_Available data:_
################
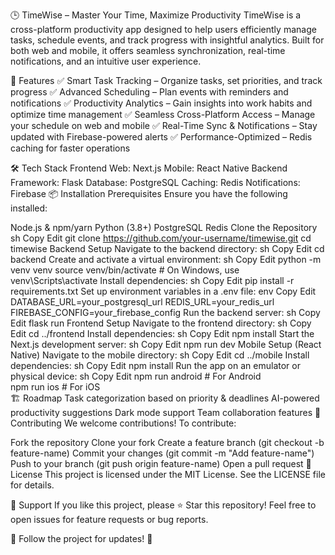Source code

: 🕒 TimeWise – Master Your Time, Maximize Productivity
TimeWise is a cross-platform productivity app designed to help users efficiently manage tasks, schedule events, and track progress with insightful analytics. Built for both web and mobile, it offers seamless synchronization, real-time notifications, and an intuitive user experience.

🚀 Features
✅ Smart Task Tracking – Organize tasks, set priorities, and track progress
✅ Advanced Scheduling – Plan events with reminders and notifications
✅ Productivity Analytics – Gain insights into work habits and optimize time management
✅ Seamless Cross-Platform Access – Manage your schedule on web and mobile
✅ Real-Time Sync & Notifications – Stay updated with Firebase-powered alerts
✅ Performance-Optimized – Redis caching for faster operations

🛠 Tech Stack
Frontend
Web: Next.js
Mobile: React Native
Backend
Framework: Flask
Database: PostgreSQL
Caching: Redis
Notifications: Firebase
📦 Installation
Prerequisites
Ensure you have the following installed:

Node.js & npm/yarn
Python (3.8+)
PostgreSQL
Redis
Clone the Repository
sh
Copy
Edit
git clone https://github.com/your-username/timewise.git
cd timewise
Backend Setup
Navigate to the backend directory:
sh
Copy
Edit
cd backend
Create and activate a virtual environment:
sh
Copy
Edit
python -m venv venv
source venv/bin/activate  # On Windows, use venv\Scripts\activate
Install dependencies:
sh
Copy
Edit
pip install -r requirements.txt
Set up environment variables in a .env file:
env
Copy
Edit
DATABASE_URL=your_postgresql_url
REDIS_URL=your_redis_url
FIREBASE_CONFIG=your_firebase_config
Run the backend server:
sh
Copy
Edit
flask run
Frontend Setup
Navigate to the frontend directory:
sh
Copy
Edit
cd ../frontend
Install dependencies:
sh
Copy
Edit
npm install
Start the Next.js development server:
sh
Copy
Edit
npm run dev
Mobile Setup (React Native)
Navigate to the mobile directory:
sh
Copy
Edit
cd ../mobile
Install dependencies:
sh
Copy
Edit
npm install
Run the app on an emulator or physical device:
sh
Copy
Edit
npm run android  # For Android  
npm run ios      # For iOS  
🏗 Roadmap
 Task categorization based on priority & deadlines
 AI-powered productivity suggestions
 Dark mode support
 Team collaboration features
🤝 Contributing
We welcome contributions! To contribute:

Fork the repository
Clone your fork
Create a feature branch (git checkout -b feature-name)
Commit your changes (git commit -m "Add feature-name")
Push to your branch (git push origin feature-name)
Open a pull request
📝 License
This project is licensed under the MIT License. See the LICENSE file for details.

🌟 Support
If you like this project, please ⭐ Star this repository! Feel free to open issues for feature requests or bug reports.

🔗 Follow the project for updates! 🚀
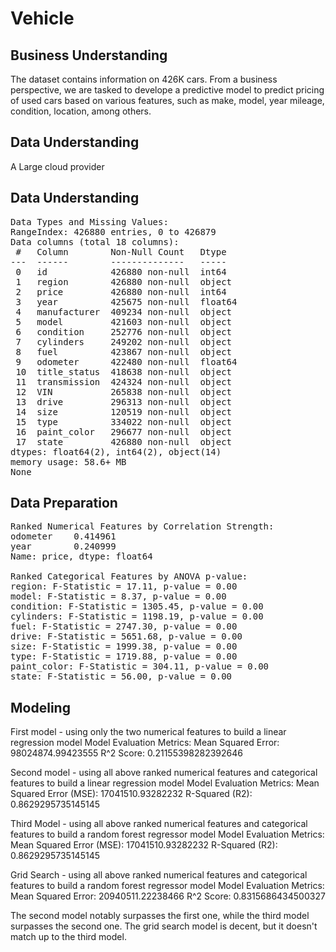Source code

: # Vehicle
## Business Understanding
The dataset contains information on 426K cars. From a business perspective, we are tasked to
develope a predictive model to predict pricing of used cars based on various features, such as make, model, year mileage, condition, location, among others. 


## Data Understanding


A Large cloud provider

## Data Understanding
<pre>
Data Types and Missing Values:
RangeIndex: 426880 entries, 0 to 426879
Data columns (total 18 columns):
 #   Column        Non-Null Count   Dtype  
---  ------        --------------   -----  
 0   id            426880 non-null  int64  
 1   region        426880 non-null  object 
 2   price         426880 non-null  int64  
 3   year          425675 non-null  float64
 4   manufacturer  409234 non-null  object 
 5   model         421603 non-null  object 
 6   condition     252776 non-null  object 
 7   cylinders     249202 non-null  object 
 8   fuel          423867 non-null  object 
 9   odometer      422480 non-null  float64
 10  title_status  418638 non-null  object 
 11  transmission  424324 non-null  object 
 12  VIN           265838 non-null  object 
 13  drive         296313 non-null  object 
 14  size          120519 non-null  object 
 15  type          334022 non-null  object 
 16  paint_color   296677 non-null  object 
 17  state         426880 non-null  object 
dtypes: float64(2), int64(2), object(14)
memory usage: 58.6+ MB
None
</pre>

## Data Preparation
<pre>
Ranked Numerical Features by Correlation Strength:
odometer    0.414961
year        0.240999
Name: price, dtype: float64

Ranked Categorical Features by ANOVA p-value:
region: F-Statistic = 17.11, p-value = 0.00
model: F-Statistic = 8.37, p-value = 0.00
condition: F-Statistic = 1305.45, p-value = 0.00
cylinders: F-Statistic = 1198.19, p-value = 0.00
fuel: F-Statistic = 2747.30, p-value = 0.00
drive: F-Statistic = 5651.68, p-value = 0.00
size: F-Statistic = 1999.38, p-value = 0.00
type: F-Statistic = 1719.88, p-value = 0.00
paint_color: F-Statistic = 304.11, p-value = 0.00
state: F-Statistic = 56.00, p-value = 0.00
</pre>

## Modeling
First model - using only the two numerical features to build a linear regression model
Model Evaluation Metrics:
Mean Squared Error: 98024874.99423555
R^2 Score: 0.21155398282392646

Second model - using all above ranked numerical features and categorical features to build a linear regression model
Model Evaluation Metrics:
Mean Squared Error (MSE): 17041510.93282232
R-Squared (R2): 0.8629295735145145

Third Model - using all above ranked numerical features and categorical features to build a random forest regressor model 
Model Evaluation Metrics:
Mean Squared Error (MSE): 17041510.93282232
R-Squared (R2): 0.8629295735145145

Grid Search - using all above ranked numerical features and categorical features to build a random forest regressor model 
Model Evaluation Metrics:
Mean Squared Error: 20940511.22238466
R^2 Score: 0.8315686434500327

The second model notably surpasses the first one, while the third model surpasses the second one. The grid search model is decent, but it doesn't match up to the third model.
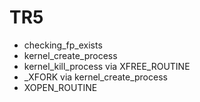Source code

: # TR5
* checking_fp_exists
* kernel_create_process
* kernel_kill_process via XFREE_ROUTINE
* _XFORK via kernel_create_process
* XOPEN_ROUTINE
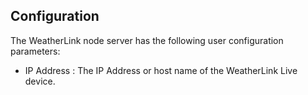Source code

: ## Configuration

The WeatherLink  node server has the following user configuration
parameters:

- IP Address   : The IP Address or host name of the WeatherLink Live device.

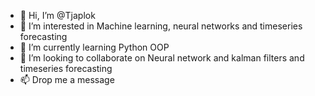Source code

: - 👋 Hi, I’m @Tjaplok
- 👀 I’m interested in Machine learning, neural networks and timeseries forecasting
- 🌱 I’m currently learning Python OOP
- 💞️ I’m looking to collaborate on Neural network and kalman filters and timeseries forecasting
- 📫 Drop me a message

<!---
Tjaplok/Tjaplok is a ✨ special ✨ repository because its `README.md` (this file) appears on your GitHub profile.
You can click the Preview link to take a look at your changes.
--->
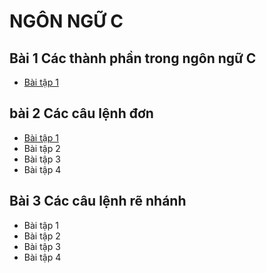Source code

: # NGÔN NGỮ C
## Bài 1 Các thành phần trong ngôn ngữ C
- [Bài tập 1](https://www.jdoodle.com/iembed/v0/B63)
## bài 2 Các câu lệnh đơn 
- [Bài tập 1](https://www.jdoodle.com/iembed/v0/B6d)
- Bài tập 2
- Bài tập 3
- Bài tập 4
## Bài 3 Các câu lệnh rẽ nhánh 
- Bài tập 1
- Bài tập 2 
- Bài tập 3
- Bài tập 4
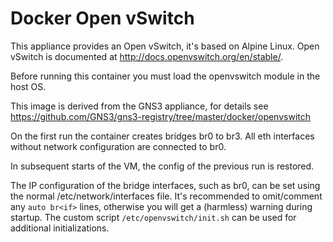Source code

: # Docker Open vSwitch

This appliance provides an Open vSwitch, it's based on Alpine Linux.
Open vSwitch is documented at <http://docs.openvswitch.org/en/stable/>.

Before running this container you must load the openvswitch module
in the host OS.

This image is derived from the GNS3 appliance, for details see
<https://github.com/GNS3/gns3-registry/tree/master/docker/openvswitch>

On the first run the container creates bridges br0 to br3.
All eth interfaces without network configuration are
connected to br0.

In subsequent starts of the VM, the config of the previous
run is restored.

The IP configuration of the bridge interfaces, such as br0,
can be set using the normal /etc/network/interfaces file.
It's recommended to omit/comment any `auto br<if>` lines,
otherwise you will get a (harmless) warning during startup.
The custom script `/etc/openvswitch/init.sh` can be used for
additional initializations.
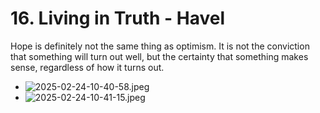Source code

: # 16. Living in Truth - Havel
Hope is definitely not the same thing as optimism. It is not the conviction that something will turn out well, but the certainty that something makes sense, regardless of how it turns out.
- ![2025-02-24-10-40-58.jpeg](../assets/2025-02-24-10-40-58.jpeg)
- ![2025-02-24-10-41-15.jpeg](../assets/2025-02-24-10-41-15.jpeg)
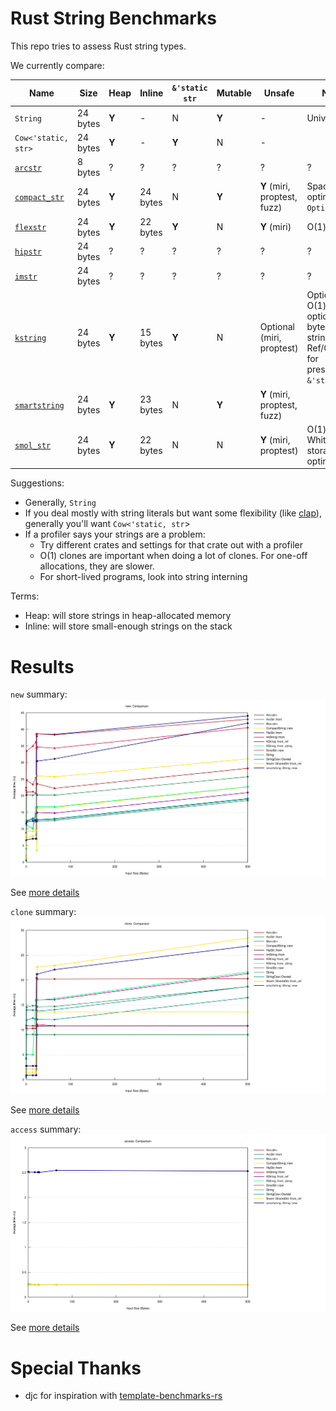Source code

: # Rust String Benchmarks

This repo tries to assess Rust string types.

We currently compare:

Name                                                  | Size     |Heap  | Inline   | `&'static str` | Mutable | Unsafe | Notes
------------------------------------------------------|----------|------|----------|----------------|---------|--------|-----
`String`                                              | 24 bytes | **Y** | \-       | N              | **Y**   | \-     | Universal
`Cow<'static, str>`                                   | 24 bytes | **Y** | \-       | **Y**          | N       | \-     |
[`arcstr`](https://crates.io/crates/arcstr)           | 8 bytes  | ?     | ?        | ?              | ?       | ?  | ?
[`compact_str`](https://crates.io/crates/compact_str) | 24 bytes | **Y** | 24 bytes | N              | **Y**   | **Y** (miri, proptest, fuzz)  | Space optimized for `Option<_>`
[`flexstr`](https://crates.io/crates/flexstr)         | 24 bytes | **Y** | 22 bytes | **Y**          | N       | **Y** (miri) | O(1) clone
[`hipstr`](https://crates.io/crates/hipstr)           | 24 bytes | ?     | ?        | ?              | ?       | ?  | ?
[`imstr`](https://crates.io/crates/imstr)             | 24 bytes | ?     | ?        | ?              | ?       | ?  | ?
[`kstring`](https://crates.io/crates/kstring)         | 24 bytes | **Y** | 15 bytes | **Y**          | N       | Optional (miri, proptest)  | Optional O(1) clone, optional 22 byte small string, Ref/Cow API for preserving `&'static str`
[`smartstring`](https://crates.io/crates/smartstring) | 24 bytes | **Y** | 23 bytes | N              | **Y**   | **Y** (miri, proptest, fuzz)  |
[`smol_str`](https://crates.io/crates/smol_str)       | 24 bytes | **Y** | 22 bytes | N              | N       | **Y** (miri, proptest)  | O(1) clone, Whitespace storage optimizations

Suggestions:
- Generally, `String`
- If you deal mostly with string literals but want some flexibility (like
  [clap](https://github.com/clap-rs/clap/)), generally you'll want
  `Cow<'static, str`>
- If a profiler says your strings are a problem:
  - Try different crates and settings for that crate out with a profiler
  - O(1) clones are important when doing a lot of clones.  For one-off allocations, they are slower.
  - For short-lived programs, look into string interning

Terms:
- Heap: will store strings in heap-allocated memory
- Inline: will store small-enough strings on the stack

# Results

`new` summary:
[![`new`](runs/2023-08-16/new/report/lines.svg)](https://htmlpreview.github.io/?https://github.com/epage/string-benchmarks-rs/blob/master/runs/2023-08-16/new/report/index.html)

See [more details](https://htmlpreview.github.io/?https://github.com/epage/string-benchmarks-rs/blob/master/runs/2023-08-16/new/report/index.html)

`clone` summary:
[![`clone`](runs/2023-08-16/clone/report/lines.svg)](https://htmlpreview.github.io/?https://github.com/epage/string-benchmarks-rs/blob/master/runs/2023-08-16/clone/report/index.html)

See [more details](https://htmlpreview.github.io/?https://github.com/epage/string-benchmarks-rs/blob/master/runs/2023-08-16/clone/report/index.html)

`access` summary:
[![`access`](runs/2023-08-16/access/report/lines.svg)](https://htmlpreview.github.io/?https://github.com/epage/string-benchmarks-rs/blob/master/runs/2023-08-16/access/report/index.html)

See [more details](https://htmlpreview.github.io/?https://github.com/epage/string-benchmarks-rs/blob/master/runs/2023-08-16/access/report/index.html)

# Special Thanks

- djc for inspiration with [template-benchmarks-rs](https://github.com/djc/template-benchmarks-rs)

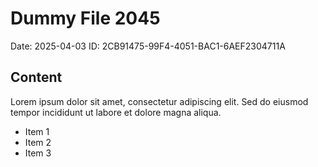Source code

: # Dummy File 2045

Date: 2025-04-03
ID: 2CB91475-99F4-4051-BAC1-6AEF2304711A

## Content

Lorem ipsum dolor sit amet, consectetur adipiscing elit.
Sed do eiusmod tempor incididunt ut labore et dolore magna aliqua.

* Item 1
* Item 2
* Item 3


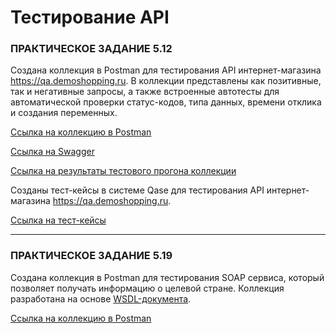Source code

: # Тестирование API

### ПРАКТИЧЕСКОЕ ЗАДАНИЕ 5.12

Создана коллекция в Postman для тестирования API интернет-магазина https://qa.demoshopping.ru. В коллекции представлены как позитивные, так и негативные запросы, а также встроенные автотесты для автоматической проверки статус-кодов, типа данных, времени отклика и создания переменных.

[Ссылка на коллекцию в Postman](https://github.com/Katya-Zav/api/blob/main/DemoShopping%20my.postman_collection.json)

[Ссылка на Swagger](https://qa.demoshopping.ru/api-docs/#/)

[Ссылка на результаты тестового прогона коллекции](https://github.com/Katya-Zav/api/blob/main/DemoShopping.postman_test_run.json)

Созданы тест-кейсы в системе Qase для тестирования API интернет-магазина https://qa.demoshopping.ru.

[Ссылка на тест-кейсы](https://github.com/Katya-Zav/api/blob/main/test%20cases%20for%20API%20testing.pdf)

---

### ПРАКТИЧЕСКОЕ ЗАДАНИЕ 5.19

Создана коллекция в Postman для тестирования SOAP сервиса, который позволяет получать информацию о целевой стране. Коллекция разработана на основе [WSDL-документа](http://webservices.oorsprong.org/websamples.countryinfo/CountryInfoService.wso?WSDL).

[Ссылка на коллекцию в Postman](https://github.com/Katya-Zav/api/blob/main/SOAP.postman_collection.json)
################
_Aim of the exercise:_
Among the entries above, copy exactly only the lines starting with the one containing "Notifications: Firebase" and going through the one containing "Backend Setup", both ends included.

_Response to this task:_
Notifications: Firebase
📦 Installation
Prerequisites
Ensure you have the following installed:

Node.js & npm/yarn
Python (3.8+)
PostgreSQL
Redis
Clone the Repository
sh
Copy
Edit
git clone https://github.com/your-username/timewise.git
cd timewise
Backend Setup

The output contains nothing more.